Signed-off-by: David S. Miller <davem@...emloft.net>
diff --git a/include/net/inet_sock.h b/include/net/inet_sock.h
index c1d4295..1653de5 100644
--- a/include/net/inet_sock.h
+++ b/include/net/inet_sock.h
@@ -102,7 +102,6 @@ struct rtable;
* @uc_ttl - Unicast TTL
* @inet_sport - Source port
* @inet_id - ID counter for DF pkts
- * @rxhash - flow hash received from netif layer
* @tos - TOS
* @mc_ttl - Multicasting TTL
* @is_icsk - is this an inet_connection_sock?
@@ -126,9 +125,6 @@ struct inet_sock {
__u16 cmsg_flags;
__be16 inet_sport;
__u16 inet_id;
-#ifdef CONFIG_RPS
- __u32 rxhash;
-#endif
struct ip_options *opt;
__u8 tos;
@@ -224,37 +220,4 @@ static inline __u8 inet_sk_flowi_flags(const struct sock *sk)

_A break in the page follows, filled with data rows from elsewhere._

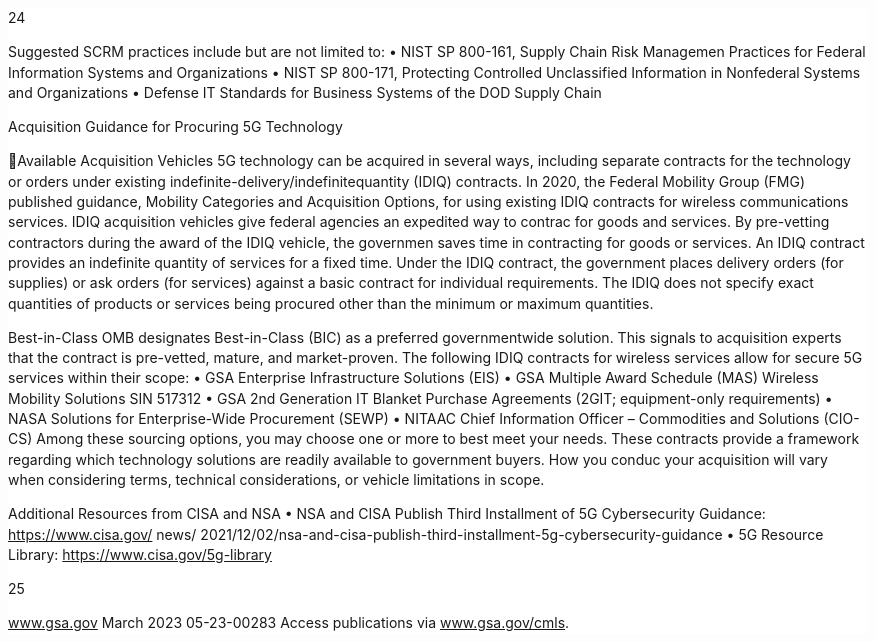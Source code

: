 24

Suggested SCRM practices include but are not
limited to:
• NIST SP 800-161, Supply Chain Risk Managemen
Practices for Federal Information Systems and
Organizations
• NIST SP 800-171, Protecting Controlled
Unclassified Information in Nonfederal Systems
and Organizations
• Defense IT Standards for Business Systems of the
DOD Supply Chain

Acquisition Guidance for Procuring 5G Technology

Available Acquisition Vehicles
5G technology can be acquired in several ways,
including separate contracts for the technology or
orders under existing indefinite-delivery/indefinitequantity (IDIQ) contracts.
In 2020, the Federal Mobility Group (FMG) published
guidance, Mobility Categories and Acquisition
Options, for using existing IDIQ contracts for wireless
communications services. IDIQ acquisition vehicles
give federal agencies an expedited way to contrac
for goods and services. By pre-vetting contractors
during the award of the IDIQ vehicle, the governmen
saves time in contracting for goods or services.
An IDIQ contract provides an indefinite quantity of
services for a fixed time. Under the IDIQ contract, the
government places delivery orders (for supplies) or
ask orders (for services) against a basic contract for
individual requirements. The IDIQ does not specify
exact quantities of products or services being procured
other than the minimum or maximum quantities.

Best-in-Class
OMB designates Best-in-Class (BIC) as a preferred governmentwide solution.
This signals to acquisition experts that the contract is pre-vetted, mature, and
market-proven. The following IDIQ contracts for wireless services allow for secure
5G services within their scope:
• GSA Enterprise Infrastructure Solutions (EIS)
• GSA Multiple Award Schedule (MAS) Wireless Mobility Solutions SIN 517312
• GSA 2nd Generation IT Blanket Purchase Agreements (2GIT; equipment-only requirements)
• NASA Solutions for Enterprise-Wide Procurement (SEWP)
• NITAAC Chief Information Officer – Commodities and Solutions (CIO-CS)
Among these sourcing options, you may choose one or more to best meet your needs. These contracts provide
a framework regarding which technology solutions are readily available to government buyers. How you conduc
your acquisition will vary when considering terms, technical considerations, or vehicle limitations in scope.

Additional Resources from
CISA and NSA
• NSA and CISA Publish Third Installment of 5G Cybersecurity Guidance: https://www.cisa.gov/
news/ 2021/12/02/nsa-and-cisa-publish-third-installment-5g-cybersecurity-guidance
• 5G Resource Library: https://www.cisa.gov/5g-library

25

www.gsa.gov
March 2023
05-23-00283
Access publications via
www.gsa.gov/cmls.



return inet_sk(sk)->transparent ? FLOWI_FLAG_ANYSRC : 0;
}
-static inline void inet_rps_record_flow(const struct sock *sk)
-{
-#ifdef CONFIG_RPS
- struct rps_sock_flow_table *sock_flow_table;
-
- rcu_read_lock();
- sock_flow_table = rcu_dereference(rps_sock_flow_table);
- rps_record_sock_flow(sock_flow_table, inet_sk(sk)->rxhash);
- rcu_read_unlock();
-#endif
-}
-
-static inline void inet_rps_reset_flow(const struct sock *sk)
-{
-#ifdef CONFIG_RPS
- struct rps_sock_flow_table *sock_flow_table;
-
- rcu_read_lock();
- sock_flow_table = rcu_dereference(rps_sock_flow_table);
- rps_reset_sock_flow(sock_flow_table, inet_sk(sk)->rxhash);
- rcu_read_unlock();
-#endif
-}
-
-static inline void inet_rps_save_rxhash(struct sock *sk, u32 rxhash)
-{
-#ifdef CONFIG_RPS
- if (unlikely(inet_sk(sk)->rxhash != rxhash)) {
- inet_rps_reset_flow(sk);
- inet_sk(sk)->rxhash = rxhash;
- }
-#endif
-}
#endif /* _INET_SOCK_H */
diff --git a/include/net/sock.h b/include/net/sock.h
index ef2f875..cf12b1e 100644
--- a/include/net/sock.h
+++ b/include/net/sock.h
@@ -198,6 +198,7 @@ struct sock_common {
* @sk_rcvlowat: %SO_RCVLOWAT setting
* @sk_rcvtimeo: %SO_RCVTIMEO setting
* @sk_sndtimeo: %SO_SNDTIMEO setting
+ * @sk_rxhash: flow hash received from netif layer
* @sk_filter: socket filtering instructions
* @sk_protinfo: private area, net family specific, when not using slab
* @sk_timer: sock cleanup timer
@@ -278,6 +279,9 @@ struct sock {
int sk_gso_type;
unsigned int sk_gso_max_size;
int sk_rcvlowat;
+#ifdef CONFIG_RPS
+ __u32 sk_rxhash;
+#endif
unsigned long sk_flags;
unsigned long sk_lingertime;
struct sk_buff_head sk_error_queue;
@@ -629,6 +633,40 @@ static inline int sk_backlog_rcv(struct sock *sk, struct sk_buff *skb)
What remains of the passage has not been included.